* _Task to complete_: When the line with "absorption of a" is reached, include it and stop; before that, copy each line of the listing exactly from the first.

■ ■ ■ ■ ■

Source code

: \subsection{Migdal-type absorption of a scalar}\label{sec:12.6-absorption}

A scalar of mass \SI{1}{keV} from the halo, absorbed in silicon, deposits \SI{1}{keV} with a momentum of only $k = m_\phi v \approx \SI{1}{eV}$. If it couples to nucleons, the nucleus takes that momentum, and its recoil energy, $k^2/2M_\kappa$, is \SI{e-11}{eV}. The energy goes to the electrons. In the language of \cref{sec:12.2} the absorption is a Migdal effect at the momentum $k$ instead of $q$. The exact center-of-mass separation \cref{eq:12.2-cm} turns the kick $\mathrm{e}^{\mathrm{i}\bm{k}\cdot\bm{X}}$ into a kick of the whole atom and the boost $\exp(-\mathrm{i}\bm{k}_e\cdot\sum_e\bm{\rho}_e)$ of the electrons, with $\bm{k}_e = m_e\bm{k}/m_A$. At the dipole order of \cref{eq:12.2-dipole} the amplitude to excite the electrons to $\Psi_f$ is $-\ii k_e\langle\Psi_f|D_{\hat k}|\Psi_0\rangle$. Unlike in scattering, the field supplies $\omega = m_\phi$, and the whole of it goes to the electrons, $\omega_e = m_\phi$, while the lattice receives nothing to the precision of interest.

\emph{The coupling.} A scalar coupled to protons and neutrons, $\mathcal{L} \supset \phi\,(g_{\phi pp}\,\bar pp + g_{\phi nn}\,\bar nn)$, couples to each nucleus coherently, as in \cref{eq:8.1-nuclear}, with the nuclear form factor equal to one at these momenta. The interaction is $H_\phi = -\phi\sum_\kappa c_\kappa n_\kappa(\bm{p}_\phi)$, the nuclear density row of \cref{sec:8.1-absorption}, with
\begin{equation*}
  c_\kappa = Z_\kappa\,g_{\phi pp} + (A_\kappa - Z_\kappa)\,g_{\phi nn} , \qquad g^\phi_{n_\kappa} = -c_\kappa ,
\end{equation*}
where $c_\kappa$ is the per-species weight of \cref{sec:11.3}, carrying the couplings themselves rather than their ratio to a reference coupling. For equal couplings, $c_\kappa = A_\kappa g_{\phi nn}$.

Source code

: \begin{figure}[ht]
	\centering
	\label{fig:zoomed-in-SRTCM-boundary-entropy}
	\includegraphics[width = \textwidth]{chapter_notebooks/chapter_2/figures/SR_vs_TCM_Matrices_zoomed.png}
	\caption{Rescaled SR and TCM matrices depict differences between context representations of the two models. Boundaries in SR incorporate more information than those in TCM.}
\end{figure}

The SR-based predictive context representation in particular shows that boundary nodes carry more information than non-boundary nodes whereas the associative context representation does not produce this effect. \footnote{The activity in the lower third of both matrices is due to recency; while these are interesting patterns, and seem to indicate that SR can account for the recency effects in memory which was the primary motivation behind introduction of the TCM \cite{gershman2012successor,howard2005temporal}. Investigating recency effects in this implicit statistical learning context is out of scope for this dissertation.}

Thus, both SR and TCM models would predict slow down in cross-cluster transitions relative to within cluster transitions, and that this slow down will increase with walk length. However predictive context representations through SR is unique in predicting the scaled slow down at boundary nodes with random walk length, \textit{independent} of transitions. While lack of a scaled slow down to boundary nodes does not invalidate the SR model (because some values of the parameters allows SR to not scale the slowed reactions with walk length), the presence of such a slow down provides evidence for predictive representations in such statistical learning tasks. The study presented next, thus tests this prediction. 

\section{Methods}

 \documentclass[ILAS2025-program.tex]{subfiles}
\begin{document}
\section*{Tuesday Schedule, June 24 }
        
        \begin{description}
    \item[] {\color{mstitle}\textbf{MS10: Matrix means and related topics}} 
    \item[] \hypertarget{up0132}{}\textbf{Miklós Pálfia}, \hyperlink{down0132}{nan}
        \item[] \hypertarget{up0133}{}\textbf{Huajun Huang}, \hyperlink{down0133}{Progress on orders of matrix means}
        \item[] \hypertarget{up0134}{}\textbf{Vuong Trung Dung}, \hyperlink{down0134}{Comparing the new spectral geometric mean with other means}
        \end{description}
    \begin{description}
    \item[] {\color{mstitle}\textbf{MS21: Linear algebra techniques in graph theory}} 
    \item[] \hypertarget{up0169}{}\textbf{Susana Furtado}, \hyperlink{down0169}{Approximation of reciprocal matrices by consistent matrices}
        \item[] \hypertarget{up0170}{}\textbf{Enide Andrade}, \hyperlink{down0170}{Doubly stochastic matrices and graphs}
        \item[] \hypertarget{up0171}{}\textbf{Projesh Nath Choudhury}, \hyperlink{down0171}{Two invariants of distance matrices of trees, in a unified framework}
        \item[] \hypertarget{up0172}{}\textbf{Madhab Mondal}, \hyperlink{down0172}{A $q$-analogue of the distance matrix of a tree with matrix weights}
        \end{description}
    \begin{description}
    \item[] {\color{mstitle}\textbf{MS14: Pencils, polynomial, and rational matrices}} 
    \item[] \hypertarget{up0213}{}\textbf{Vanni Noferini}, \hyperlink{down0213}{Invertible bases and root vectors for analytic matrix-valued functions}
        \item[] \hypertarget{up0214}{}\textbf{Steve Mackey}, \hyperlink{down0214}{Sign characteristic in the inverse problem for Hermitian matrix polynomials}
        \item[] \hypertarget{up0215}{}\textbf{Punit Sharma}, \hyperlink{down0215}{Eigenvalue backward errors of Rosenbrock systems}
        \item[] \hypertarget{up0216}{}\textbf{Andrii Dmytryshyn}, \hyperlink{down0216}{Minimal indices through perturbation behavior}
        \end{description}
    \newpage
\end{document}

■ ■ ■ ■ ■

* _Exercise solution_:
Source code

: \subsection{Migdal-type absorption of a scalar}\label{sec:12.6-absorption}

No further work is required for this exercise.